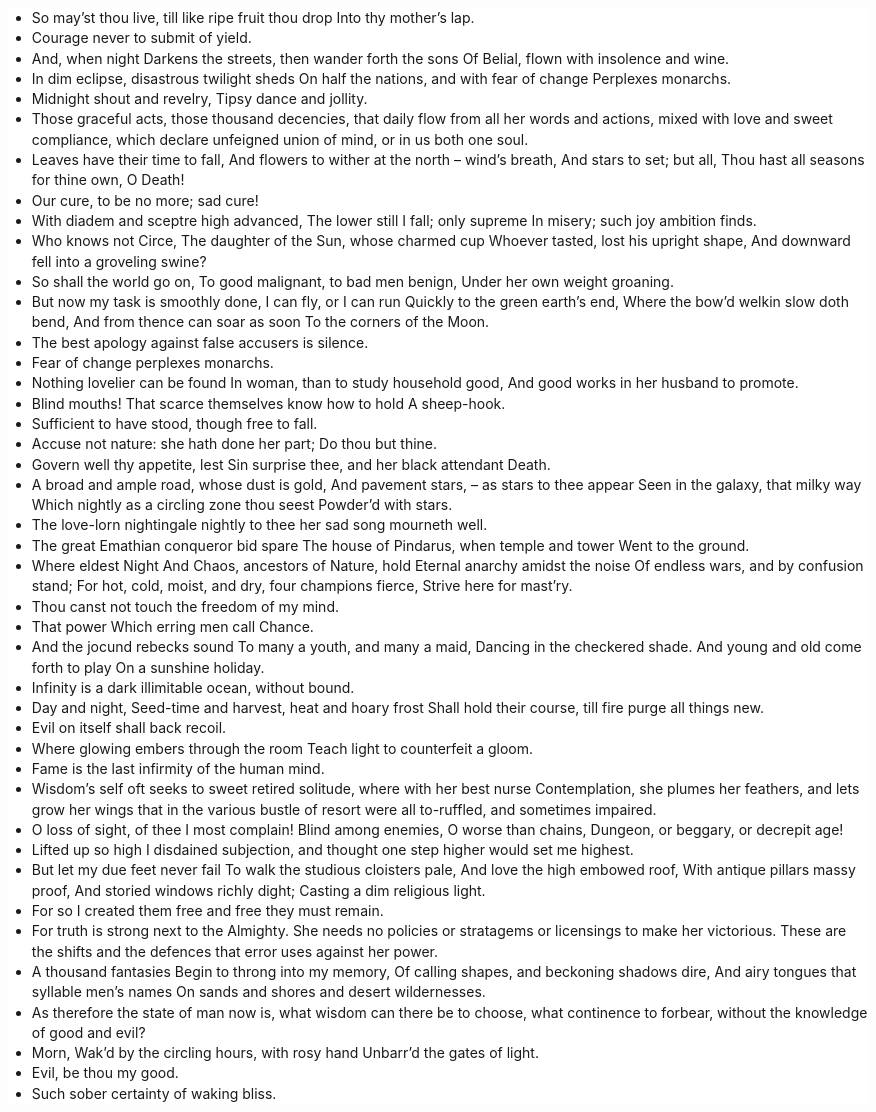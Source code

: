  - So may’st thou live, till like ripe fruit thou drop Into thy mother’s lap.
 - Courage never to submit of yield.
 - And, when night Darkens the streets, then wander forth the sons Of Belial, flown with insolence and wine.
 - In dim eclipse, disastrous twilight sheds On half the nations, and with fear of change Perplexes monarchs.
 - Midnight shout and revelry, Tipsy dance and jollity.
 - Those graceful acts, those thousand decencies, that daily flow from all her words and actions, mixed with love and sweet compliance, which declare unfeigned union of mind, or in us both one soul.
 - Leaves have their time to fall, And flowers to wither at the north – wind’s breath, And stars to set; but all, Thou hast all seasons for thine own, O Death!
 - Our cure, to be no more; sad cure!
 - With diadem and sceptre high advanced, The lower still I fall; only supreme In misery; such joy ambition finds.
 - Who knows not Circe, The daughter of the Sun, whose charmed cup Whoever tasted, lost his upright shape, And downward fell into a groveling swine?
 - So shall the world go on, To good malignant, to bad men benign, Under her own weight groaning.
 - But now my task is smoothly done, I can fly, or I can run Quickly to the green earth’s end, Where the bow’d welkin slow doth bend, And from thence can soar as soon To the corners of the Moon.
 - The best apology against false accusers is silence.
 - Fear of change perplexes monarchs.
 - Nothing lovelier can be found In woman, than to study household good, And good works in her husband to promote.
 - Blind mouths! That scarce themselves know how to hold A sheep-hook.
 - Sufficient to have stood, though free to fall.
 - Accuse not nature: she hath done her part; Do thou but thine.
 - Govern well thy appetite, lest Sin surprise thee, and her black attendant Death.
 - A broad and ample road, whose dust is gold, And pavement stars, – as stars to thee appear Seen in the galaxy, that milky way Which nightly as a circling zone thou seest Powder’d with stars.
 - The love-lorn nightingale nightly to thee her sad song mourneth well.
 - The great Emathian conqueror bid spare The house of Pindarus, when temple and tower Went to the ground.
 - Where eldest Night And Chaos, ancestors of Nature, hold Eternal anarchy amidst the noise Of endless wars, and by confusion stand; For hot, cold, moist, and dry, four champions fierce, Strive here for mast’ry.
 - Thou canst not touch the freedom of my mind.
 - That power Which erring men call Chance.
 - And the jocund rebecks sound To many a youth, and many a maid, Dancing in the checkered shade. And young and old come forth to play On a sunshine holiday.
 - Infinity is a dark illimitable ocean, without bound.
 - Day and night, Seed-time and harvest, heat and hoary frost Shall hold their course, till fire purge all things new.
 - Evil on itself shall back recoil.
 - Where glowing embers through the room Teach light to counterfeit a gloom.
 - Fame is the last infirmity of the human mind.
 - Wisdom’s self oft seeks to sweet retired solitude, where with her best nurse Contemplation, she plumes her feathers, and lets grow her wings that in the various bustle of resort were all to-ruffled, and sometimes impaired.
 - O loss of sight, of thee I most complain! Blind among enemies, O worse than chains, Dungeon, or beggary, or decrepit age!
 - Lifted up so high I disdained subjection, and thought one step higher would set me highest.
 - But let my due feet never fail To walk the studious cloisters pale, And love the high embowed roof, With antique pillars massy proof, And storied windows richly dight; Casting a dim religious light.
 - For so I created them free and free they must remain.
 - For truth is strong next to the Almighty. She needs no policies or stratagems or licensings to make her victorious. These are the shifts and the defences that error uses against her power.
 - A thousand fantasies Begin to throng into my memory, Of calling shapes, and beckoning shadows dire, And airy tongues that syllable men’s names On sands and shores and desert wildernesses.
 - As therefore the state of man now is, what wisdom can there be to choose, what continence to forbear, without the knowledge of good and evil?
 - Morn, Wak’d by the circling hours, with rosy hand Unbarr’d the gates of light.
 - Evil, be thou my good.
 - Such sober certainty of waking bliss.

━━━━━━━━━━

Reproduce each line of the records exactly, omitting any picture.

### RESULT
Source code

:  - So may’st thou live, till like ripe fruit thou drop Into thy mother’s lap.
 - Courage never to submit of yield.
 - And, when night Darkens the streets, then wander forth the sons Of Belial, flown with insolence and wine.
 - In dim eclipse, disastrous twilight sheds On half the nations, and with fear of change Perplexes monarchs.
 - Midnight shout and revelry, Tipsy dance and jollity.
 - Those graceful acts, those thousand decencies, that daily flow from all her words and actions, mixed with love and sweet compliance, which declare unfeigned union of mind, or in us both one soul.
 - Leaves have their time to fall, And flowers to wither at the north – wind’s breath, And stars to set; but all, Thou hast all seasons for thine own, O Death!
 - Our cure, to be no more; sad cure!
 - With diadem and sceptre high advanced, The lower still I fall; only supreme In misery; such joy ambition finds.
 - Who knows not Circe, The daughter of the Sun, whose charmed cup Whoever tasted, lost his upright shape, And downward fell into a groveling swine?
 - So shall the world go on, To good malignant, to bad men benign, Under her own weight groaning.
 - But now my task is smoothly done, I can fly, or I can run Quickly to the green earth’s end, Where the bow’d welkin slow doth bend, And from thence can soar as soon To the corners of the Moon.
 - The best apology against false accusers is silence.
 - Fear of change perplexes monarchs.
 - Nothing lovelier can be found In woman, than to study household good, And good works in her husband to promote.
 - Blind mouths! That scarce themselves know how to hold A sheep-hook.
 - Sufficient to have stood, though free to fall.
 - Accuse not nature: she hath done her part; Do thou but thine.
 - Govern well thy appetite, lest Sin surprise thee, and her black attendant Death.
 - A broad and ample road, whose dust is gold, And pavement stars, – as stars to thee appear Seen in the galaxy, that milky way Which nightly as a circling zone thou seest Powder’d with stars.
 - The love-lorn nightingale nightly to thee her sad song mourneth well.
 - The great Emathian conqueror bid spare The house of Pindarus, when temple and tower Went to the ground.
 - Where eldest Night And Chaos, ancestors of Nature, hold Eternal anarchy amidst the noise Of endless wars, and by confusion stand; For hot, cold, moist, and dry, four champions fierce, Strive here for mast’ry.
 - Thou canst not touch the freedom of my mind.
 - That power Which erring men call Chance.
 - And the jocund rebecks sound To many a youth, and many a maid, Dancing in the checkered shade. And young and old come forth to play On a sunshine holiday.
 - Infinity is a dark illimitable ocean, without bound.
 - Day and night, Seed-time and harvest, heat and hoary frost Shall hold their course, till fire purge all things new.
 - Evil on itself shall back recoil.
 - Where glowing embers through the room Teach light to counterfeit a gloom.
 - Fame is the last infirmity of the human mind.
 - Wisdom’s self oft seeks to sweet retired solitude, where with her best nurse Contemplation, she plumes her feathers, and lets grow her wings that in the various bustle of resort were all to-ruffled, and sometimes impaired.
 - O loss of sight, of thee I most complain! Blind among enemies, O worse than chains, Dungeon, or beggary, or decrepit age!
 - Lifted up so high I disdained subjection, and thought one step higher would set me highest.
 - But let my due feet never fail To walk the studious cloisters pale, And love the high embowed roof, With antique pillars massy proof, And storied windows richly dight; Casting a dim religious light.
 - For so I created them free and free they must remain.
 - For truth is strong next to the Almighty. She needs no policies or stratagems or licensings to make her victorious. These are the shifts and the defences that error uses against her power.
 - A thousand fantasies Begin to throng into my memory, Of calling shapes, and beckoning shadows dire, And airy tongues that syllable men’s names On sands and shores and desert wildernesses.
 - As therefore the state of man now is, what wisdom can there be to choose, what continence to forbear, without the knowledge of good and evil?
 - Morn, Wak’d by the circling hours, with rosy hand Unbarr’d the gates of light.
 - Evil, be thou my good.
 - Such sober certainty of waking bliss.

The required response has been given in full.